Faced with plaudits specifically for being the first black female to make those lists, Diamond is more reflective.

“My first metal show was Summer Sanitarium 2003,” she remembers the mammoth stadium-tour featuring Metallica, Mudvayne, Deftones, Limp Bizkit and Linkin Park. “Out of 42,000 people, I don’t remember seeing many minorities there at all. But that was normal for me; it didn’t bother me at all. And it is changing nowadays. I always wonder if [there is a lack of diversity] because other demographics aren’t exposed to this music so much. Not to say they wouldn’t like it, but their friends aren’t playing it, MTV aren’t playing it, and it’s not getting that huge press exposure…

“I can honestly say that I was never really treated differently [because of who I am] in a negative sense. I was always a tomboy into crazy stuff, so I didn’t think too much about it. It was only when we started playing live shows at venues that it was this different thing that drew people in. They’d be like, ‘Oh my god, there’s this black chick and she’s shredding – it’s insane!’

“I am very honoured to trailblaze and to lead the charge of it. There are a lot of eyes on me, which is super humbling and very cool. At first I thought it was stupid that people kept pointing out [the fact that I’m a woman and the colour of my skin], but as time has gone on I’ve come to realise it can be a positive. It’s helped our career a lot. Every band that gets to a certain point has something about them that’s different. It draws people in, and the band gains fans because of it. But this was never a gimmick. It’s genuine to me. I do what I do because I have so much passion for [this music] and our band. I just do the same as I would if I were a white boy…”

The arrival of second LP Unstable promises another quantum leap both for Diamond’s reputation and that of her band.

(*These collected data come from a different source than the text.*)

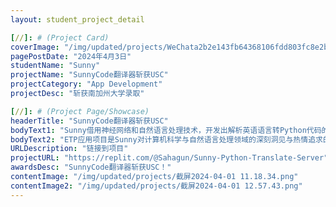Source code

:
 ```yaml
---
layout: student_project_detail

[//]: # (Project Card)
coverImage: "/img/updated/projects/WeChata2b2e143fb64368106fdd803fc8e2b25.jpg"
pagePostDate: "2024年4月3日"
studentName: "Sunny"
projectName: "SunnyCode翻译器斩获USC"
projectCategory: "App Development"
projectDesc: "斩获南加州大学录取"

[//]: # (Project Page/Showcase)
headerTitle: "SunnyCode翻译器斩获USC"
bodyText1: "Sunny借用神经网络和自然语言处理技术，开发出解析英语语言转Python代码的Web应用——ETP！不仅赋能编程学习，还助力行业工作者提升工作效率。"
bodyText2: "ETP应用项目是Sunny对计算机科学与自然语言处理领域的深刻洞见与热情追求的结晶。面对海量编程信息，她利用PyTorch库和Python Tokenizer，仿佛筑起一座指引航向的灯塔，让编程工作者更容易获得他们需要的信息。"
URLDescription: "链接到项目"
projectURL: "https://replit.com/@Sahagun/Sunny-Python-Translate-Server"
awardsDesc: "SunnyCode翻译器斩获USC！"
contentImage: "/img/updated/projects/截屏2024-04-01 11.18.34.png"
contentImage2: "/img/updated/projects/截屏2024-04-01 12.57.43.png"
---
```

Sonically, tracks like You Never Listen and Negative Noise suggest answers to the questions of what it might’ve sounded like if Chester Bennington had joined Korn, or if Slipknot had ever delved deeper into the cataclysmic heaviness of their first two albums. Thematically, too, they tap into the angsty universality that made nu-metal a platinum-selling phenomenon the first time out.

“We wanted to make an album that people can relate to,” Diamond says. “‘Unstable’ could be a reference to mental health, or it could be about an unstable relationship; an unstable situation; anything. Songs like I’m Not Right are about looking in the mirror and not liking who you see looking back, but that, too, could be something very small or something very big. Everyone can connect with pain and heartbreak. We’ve always just been about embracing who you are, being proud of that, and moving forward confidently in that.

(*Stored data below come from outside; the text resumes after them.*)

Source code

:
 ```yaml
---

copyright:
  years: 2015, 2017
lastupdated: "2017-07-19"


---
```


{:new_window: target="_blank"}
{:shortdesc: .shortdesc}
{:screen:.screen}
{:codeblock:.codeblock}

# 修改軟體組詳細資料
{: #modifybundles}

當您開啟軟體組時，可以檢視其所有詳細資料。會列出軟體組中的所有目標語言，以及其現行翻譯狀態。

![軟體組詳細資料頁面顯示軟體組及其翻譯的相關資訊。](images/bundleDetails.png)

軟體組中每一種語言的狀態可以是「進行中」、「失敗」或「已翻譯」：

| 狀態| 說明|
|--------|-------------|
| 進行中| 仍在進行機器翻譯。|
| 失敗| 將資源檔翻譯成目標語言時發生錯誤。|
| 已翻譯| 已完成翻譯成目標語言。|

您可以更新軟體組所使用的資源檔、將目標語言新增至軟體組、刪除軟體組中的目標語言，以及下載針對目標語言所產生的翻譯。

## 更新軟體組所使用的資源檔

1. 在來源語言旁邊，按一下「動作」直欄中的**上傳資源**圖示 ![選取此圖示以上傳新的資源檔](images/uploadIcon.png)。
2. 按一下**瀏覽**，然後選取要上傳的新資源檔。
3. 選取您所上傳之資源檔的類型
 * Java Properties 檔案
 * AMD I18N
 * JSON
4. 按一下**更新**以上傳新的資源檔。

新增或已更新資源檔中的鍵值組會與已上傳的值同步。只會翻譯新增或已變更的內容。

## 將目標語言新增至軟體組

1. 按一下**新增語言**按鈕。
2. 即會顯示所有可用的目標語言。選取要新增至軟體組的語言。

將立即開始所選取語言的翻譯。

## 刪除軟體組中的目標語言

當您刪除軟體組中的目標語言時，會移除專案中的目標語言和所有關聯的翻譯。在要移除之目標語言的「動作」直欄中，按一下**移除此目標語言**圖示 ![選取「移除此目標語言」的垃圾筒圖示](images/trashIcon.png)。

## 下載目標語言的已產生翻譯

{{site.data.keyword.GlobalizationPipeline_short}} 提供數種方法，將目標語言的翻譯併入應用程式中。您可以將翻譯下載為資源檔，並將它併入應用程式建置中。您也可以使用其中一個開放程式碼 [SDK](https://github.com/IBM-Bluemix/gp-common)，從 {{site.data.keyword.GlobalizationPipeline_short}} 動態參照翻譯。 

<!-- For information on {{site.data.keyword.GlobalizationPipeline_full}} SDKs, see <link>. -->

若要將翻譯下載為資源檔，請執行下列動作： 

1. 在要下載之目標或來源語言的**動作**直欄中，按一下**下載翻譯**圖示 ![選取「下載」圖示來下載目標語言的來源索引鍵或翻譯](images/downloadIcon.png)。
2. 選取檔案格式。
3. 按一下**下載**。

“Embrace the freak in you. Embrace all the weird parts of yourself.”

Having bucked the trend of young bands cursed by COVID, too, Tetrarch saw 2020 deliver their biggest period of growth – in streaming, sales and airplay – after almost 14 years as a touring band, without even playing a show. Tantalisingly, Diamond suggests they’re still just getting up to speed.

“We started out as 11 year olds dreaming of this. To see it coming to fruition is genuinely humbling,” she waves off with the hard-earned confidence of a performer who knows we’ll soon be seeing her again. “We’ve worked so hard for everything that we’re appreciative of every step: sleeping in Wal-Mart parking lots; moving from a van into a bus; getting to play that first amphitheatre show; seeing ourselves in our favourite magazines and doing interviews like this. When we get to play festivals, even if we know that we deserve to be on the bill at this point, we always remember to say thanks for having us. We know that none of this is owed to us. But ever since we were kids we genuinely have wanted to be the biggest band in our genre. Everything we do is with that in mind. We don’t have time to stop!”

Tetrarch's new album Unstable is out now via Napalm Records.